高品家族+もっちゃん(オヤジとオフクロは、オレより仕事が好きなんだ)
すまない、と一言残しバタバタと出て行った両親を見送りながら、龍太郎はそう思った。
当てつけだとは分かっている。医者や看護師という仕事の尊さは、今日12歳になった少年ですらよく理解していた。
(それでも…)
イチゴのショートケーキを一人で頬張る。ケーキボックスの中には龍太郎の分しかなかった。
◇
まどろみから龍太郎を目覚めさせたのはインターホンだった。
ジリリリと家中に響くそれを止めに行こうと玄関へ向かう。
結局昨夜は両親が早く帰ってくるという希望を捨てきれず、リビングにお気に入りのぬいぐるみと毛布、それにゲームを持ってきてダラダラと過ごしていた。
まだだろうか、と待っているうちに寝落ちしてしまったらしい。
肩にかけた毛布もそのまま、モニターを見て誰が訪れたのか確認する。
「はい、はーい…」
「あ、太郎ちゃん!お誕生日おめでとう」
「……もっちゃん!」
急いで玄関の扉を開け、大好きな「もっちゃん」を迎え入れる。
「おはよう、もっちゃん」
「おはよう、太郎ちゃん。
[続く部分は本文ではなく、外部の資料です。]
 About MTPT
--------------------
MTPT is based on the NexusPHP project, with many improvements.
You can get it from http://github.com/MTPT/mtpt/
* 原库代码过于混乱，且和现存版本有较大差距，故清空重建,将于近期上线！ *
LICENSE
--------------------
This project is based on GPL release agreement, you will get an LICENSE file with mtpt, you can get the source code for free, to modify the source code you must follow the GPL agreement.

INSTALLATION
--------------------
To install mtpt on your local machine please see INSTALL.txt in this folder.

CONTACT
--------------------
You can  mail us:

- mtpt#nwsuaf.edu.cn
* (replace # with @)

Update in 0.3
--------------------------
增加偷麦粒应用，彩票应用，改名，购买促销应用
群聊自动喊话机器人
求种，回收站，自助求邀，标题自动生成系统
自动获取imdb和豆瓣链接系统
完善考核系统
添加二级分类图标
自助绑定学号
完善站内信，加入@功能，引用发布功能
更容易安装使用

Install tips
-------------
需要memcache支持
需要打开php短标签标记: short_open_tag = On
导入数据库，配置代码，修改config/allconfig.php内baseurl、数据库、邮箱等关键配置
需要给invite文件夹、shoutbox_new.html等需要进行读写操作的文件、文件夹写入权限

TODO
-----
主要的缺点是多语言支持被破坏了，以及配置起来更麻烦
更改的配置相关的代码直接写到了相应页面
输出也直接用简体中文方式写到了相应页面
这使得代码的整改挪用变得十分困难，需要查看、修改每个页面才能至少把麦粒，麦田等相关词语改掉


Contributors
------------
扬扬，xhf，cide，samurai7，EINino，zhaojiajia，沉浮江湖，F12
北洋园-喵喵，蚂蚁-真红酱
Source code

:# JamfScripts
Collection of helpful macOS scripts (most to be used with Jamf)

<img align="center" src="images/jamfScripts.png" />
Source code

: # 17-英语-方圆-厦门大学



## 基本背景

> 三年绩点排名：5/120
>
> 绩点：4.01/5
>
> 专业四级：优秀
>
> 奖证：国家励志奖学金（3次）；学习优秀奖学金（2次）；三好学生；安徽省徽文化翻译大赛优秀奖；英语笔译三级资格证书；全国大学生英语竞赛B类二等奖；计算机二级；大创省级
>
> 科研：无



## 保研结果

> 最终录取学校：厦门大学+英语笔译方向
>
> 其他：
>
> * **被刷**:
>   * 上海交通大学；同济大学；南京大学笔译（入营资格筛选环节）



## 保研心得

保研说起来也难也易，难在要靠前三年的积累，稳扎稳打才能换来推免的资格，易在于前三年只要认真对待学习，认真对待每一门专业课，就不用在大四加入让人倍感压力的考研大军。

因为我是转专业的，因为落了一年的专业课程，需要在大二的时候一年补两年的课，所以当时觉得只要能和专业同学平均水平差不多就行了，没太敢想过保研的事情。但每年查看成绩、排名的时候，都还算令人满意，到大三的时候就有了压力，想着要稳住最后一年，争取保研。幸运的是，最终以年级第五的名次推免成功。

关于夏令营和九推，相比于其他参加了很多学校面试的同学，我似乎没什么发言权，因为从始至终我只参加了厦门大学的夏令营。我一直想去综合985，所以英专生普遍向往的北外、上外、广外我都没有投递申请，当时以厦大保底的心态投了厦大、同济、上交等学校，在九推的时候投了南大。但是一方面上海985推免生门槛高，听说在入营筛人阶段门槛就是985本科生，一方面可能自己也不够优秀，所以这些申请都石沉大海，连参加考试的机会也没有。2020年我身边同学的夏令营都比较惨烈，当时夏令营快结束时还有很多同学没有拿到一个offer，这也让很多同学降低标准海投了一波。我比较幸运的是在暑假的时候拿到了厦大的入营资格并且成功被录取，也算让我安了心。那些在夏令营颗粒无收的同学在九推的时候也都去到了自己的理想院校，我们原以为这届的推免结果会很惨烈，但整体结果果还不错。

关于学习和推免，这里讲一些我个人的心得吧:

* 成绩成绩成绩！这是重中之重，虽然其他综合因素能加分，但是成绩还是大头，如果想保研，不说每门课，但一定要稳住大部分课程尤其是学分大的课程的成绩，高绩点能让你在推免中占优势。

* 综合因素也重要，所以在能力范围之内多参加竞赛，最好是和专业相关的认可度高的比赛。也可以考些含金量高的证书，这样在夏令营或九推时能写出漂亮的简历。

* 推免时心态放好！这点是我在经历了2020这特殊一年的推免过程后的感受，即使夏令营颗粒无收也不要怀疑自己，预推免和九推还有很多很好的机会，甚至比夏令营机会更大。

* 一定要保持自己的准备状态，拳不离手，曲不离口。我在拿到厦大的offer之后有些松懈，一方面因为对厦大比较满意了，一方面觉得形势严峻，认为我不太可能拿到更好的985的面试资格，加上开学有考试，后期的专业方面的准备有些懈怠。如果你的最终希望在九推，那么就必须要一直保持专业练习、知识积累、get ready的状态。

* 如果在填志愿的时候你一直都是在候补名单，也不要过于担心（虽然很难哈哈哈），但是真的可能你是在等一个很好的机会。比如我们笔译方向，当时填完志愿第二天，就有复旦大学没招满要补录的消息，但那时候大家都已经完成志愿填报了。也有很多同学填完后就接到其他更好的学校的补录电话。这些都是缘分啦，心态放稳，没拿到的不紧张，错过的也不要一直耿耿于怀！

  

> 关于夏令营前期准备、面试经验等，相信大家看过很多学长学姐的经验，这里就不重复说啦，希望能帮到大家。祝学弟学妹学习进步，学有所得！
…今起きたの?」
龍太郎を見る素子の顔がきょとんとする。
「もう12時よ。ほーら着替えて」
「ええ~、今日学校も休みだしいいじゃん」
「でも出かけるのよ」
「へ?」
次は龍太郎がきょとんとする番だった。
「誕生日のお祝い、いらないの?」
いたずらっぽく笑う素子に対して、龍太郎の頭はハテナがいっぱいだった。
「…もっちゃん、仕事は?」
「今日は一日フリー!」
「ほんと?ほんとにほんと?」
「うん!当たり前じゃない!太郎ちゃんの誕生日祝いよ?」
「…!」
「だから、着替えてらっしゃい」
「うん!」
バタバタと落ち着きなく自室へ走っていく姿は本当に父親に似ている。素子は一人リビングで龍太郎を待った。
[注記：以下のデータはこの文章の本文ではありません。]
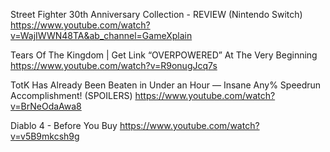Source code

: Street Fighter 30th Anniversary Collection - REVIEW (Nintendo Switch)
https://www.youtube.com/watch?v=WajIWWN48TA&ab_channel=GameXplain



Tears Of The Kingdom | Get Link “OVERPOWERED” At The Very Beginning
https://www.youtube.com/watch?v=R9onugJcq7s

TotK Has Already Been Beaten in Under an Hour — Insane Any% Speedrun Accomplishment! (SPOILERS)
https://www.youtube.com/watch?v=BrNeOdaAwa8


Diablo 4 - Before You Buy
https://www.youtube.com/watch?v=v5B9mkcsh9g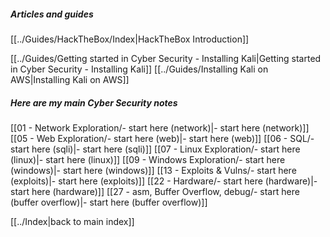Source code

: 
##### Articles and guides

[[../Guides/HackTheBox/Index|HackTheBox Introduction]]

[[../Guides/Getting started in Cyber Security - Installing Kali|Getting started in Cyber Security - Installing Kali]]
[[../Guides/Installing Kali on AWS|Installing Kali on AWS]]

##### Here are my main Cyber Security notes

[[01 - Network Exploration/- start here (network)|- start here (network)]]
[[05 - Web Exploration/- start here (web)|- start here (web)]]
[[06 - SQL/- start here (sqli)|- start here (sqli)]]
[[07 - Linux Exploration/- start here (linux)|- start here (linux)]]
[[09 - Windows Exploration/- start here (windows)|- start here (windows)]]
[[13 - Exploits & Vulns/- start here (exploits)|- start here (exploits)]]
[[22 - Hardware/- start here (hardware)|- start here (hardware)]]
[[27 - asm, Buffer Overflow, debug/- start here (buffer overflow)|- start here (buffer overflow)]]


[[../Index|back to main index]]
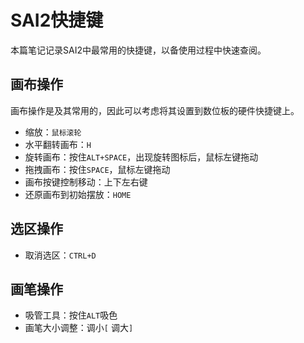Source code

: # SAI2快捷键

本篇笔记记录SAI2中最常用的快捷键，以备使用过程中快速查阅。

## 画布操作

画布操作是及其常用的，因此可以考虑将其设置到数位板的硬件快捷键上。

* 缩放：`鼠标滚轮`
* 水平翻转画布：`H`
* 旋转画布：按住`ALT+SPACE`，出现旋转图标后，鼠标左键拖动
* 拖拽画布：按住`SPACE`，鼠标左键拖动
* 画布按键控制移动：上下左右键
* 还原画布到初始摆放：`HOME`

## 选区操作

* 取消选区：`CTRL+D`

## 画笔操作

* 吸管工具：按住`ALT`吸色
* 画笔大小调整：调小`[` 调大`]`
まだ彼が幼いころ、3人で選んだ大きなテディベアがソファの上で行儀よく座っていたのでその横に失礼する。
「おっと…」
座ろうとすると、そこには携帯ゲーム機があったのでそっとどかした。
確かこれは「自分から渡すと妻に角が立つから」と龍一に頼まれ、自分が龍太郎に渡したものだ。
結局バレて「龍太郎の目が悪くなったらどうするの!」怒られていた姿は正直可笑しかった。
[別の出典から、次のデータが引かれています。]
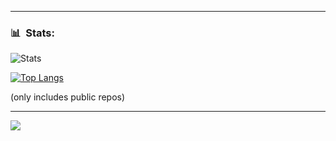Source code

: 
---
### 📊 &nbsp;Stats:
![Stats](https://github-readme-stats.vercel.app/api?username=srpiroliro&show_icons=true&theme=dark&count_private=true)

[![Top Langs](https://github-readme-stats.vercel.app/api/top-langs/?username=srpiroliro&theme=dark&layout=compact)](https://github.com/anuraghazra/github-readme-stats)

(only includes public repos)

---

![](https://komarev.com/ghpvc/?username=srpiroliro)
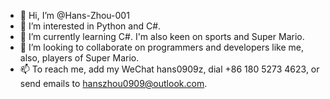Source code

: - 👋 Hi, I’m @Hans-Zhou-001
- 👀 I’m interested in Python and C#. 
- 🌱 I’m currently learning C#. I'm also keen on sports and Super Mario.
- 💞️ I’m looking to collaborate on programmers and developers like me, also, players of Super Mario.
- 📫 To reach me, add my WeChat hans0909z, dial +86 180 5273 4623, or send emails to hanszhou0909@outlook.com.

<!---
Hans-Zhou-001/Hans-Zhou-001 is a ✨ special ✨ repository because its `README.md` (this file) appears on your GitHub profile.
You can click the Preview link to take a look at your changes.
--->
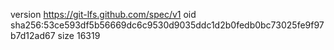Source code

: version https://git-lfs.github.com/spec/v1
oid sha256:53ce593df5b56669dc6c9530d9035ddc1d2b0fedb0bc73025fe9f97b7d12ad67
size 16319
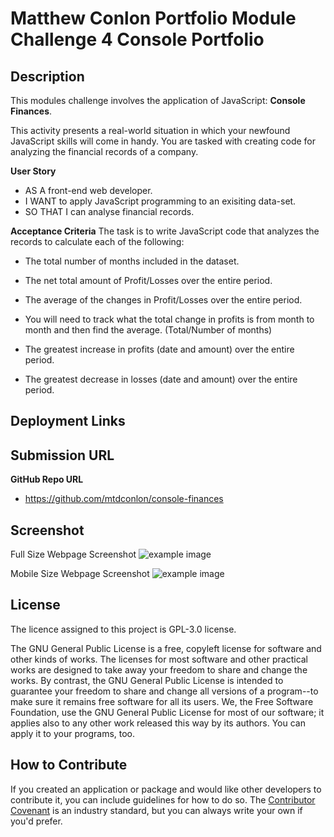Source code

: # Matthew Conlon Portfolio Module Challenge 4 Console Portfolio

## Description
This modules challenge involves the application of JavaScript: **Console Finances**.

This activity presents a real-world situation in which your newfound JavaScript skills will come in handy. You are tasked with creating code for analyzing the financial records of a company.

**User Story**
- AS A front-end web developer.
- I WANT to apply JavaScript programming to an exisiting data-set.
- SO THAT I can analyse financial records.

**Acceptance Criteria** 
The task is to write JavaScript code that analyzes the records to calculate each of the following:

- The total number of months included in the dataset.

- The net total amount of Profit/Losses over the entire period.

- The average of the changes in Profit/Losses over the entire period.

- You will need to track what the total change in profits is from month to month and then find the average. (Total/Number of months)

- The greatest increase in profits (date and amount) over the entire period.

- The greatest decrease in losses (date and amount) over the entire period.

## Deployment Links
**Submission URL**
- 

**GitHub Repo URL**
- https://github.com/mtdconlon/console-finances

## Screenshot
Full Size Webpage Screenshot
![example image](/images/fullsize_webpage_screenshot.png)

Mobile Size Webpage Screenshot
![example image](/images/mobile_size_webpage.png)

## License
The licence assigned to this project is GPL-3.0 license.

The GNU General Public License is a free, copyleft license for software and other kinds of works. The licenses for most software and other practical works are designed to take away your freedom to share and change the works. By contrast, the GNU General Public License is intended to guarantee your freedom to share and change all versions of a program--to make sure it remains free software for all its users. We, the Free Software Foundation, use the GNU General Public License for most of our software; it applies also to any other work released this way by its authors. You can apply it to your programs, too.

## How to Contribute
If you created an application or package and would like other developers to contribute it, you can include guidelines for how to do so. The [Contributor Covenant](https://www.contributor-covenant.org/) is an industry standard, but you can always write your own if you'd prefer.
(お二人ともあんなにすごいのに、子供のことになると……)
今日が休日なのは本当だが、実はここに来る前に電話で呼び出され、一度病院に寄っている。
「私たちと行くより、龍太郎も喜ぶだろう」
そう言われ遊園地のチケットを渡された。おそらく、ずっと前から準備していたのだろう。
あまりにもその姿が寂しそうで、でも、と言おうとしたところ奥様に止められた。
「お願い、安部川さん」
二人とも、昨夜は急病の対応に追われていた。疲労を色濃く残した顔で息子の前には立ちたくないのだろう。
ましてや、誕生日の次の日に。
(……どこかで、拗れないといいけど)
どうか杞憂で終わってくれと、素子には祈ることしかできなかった。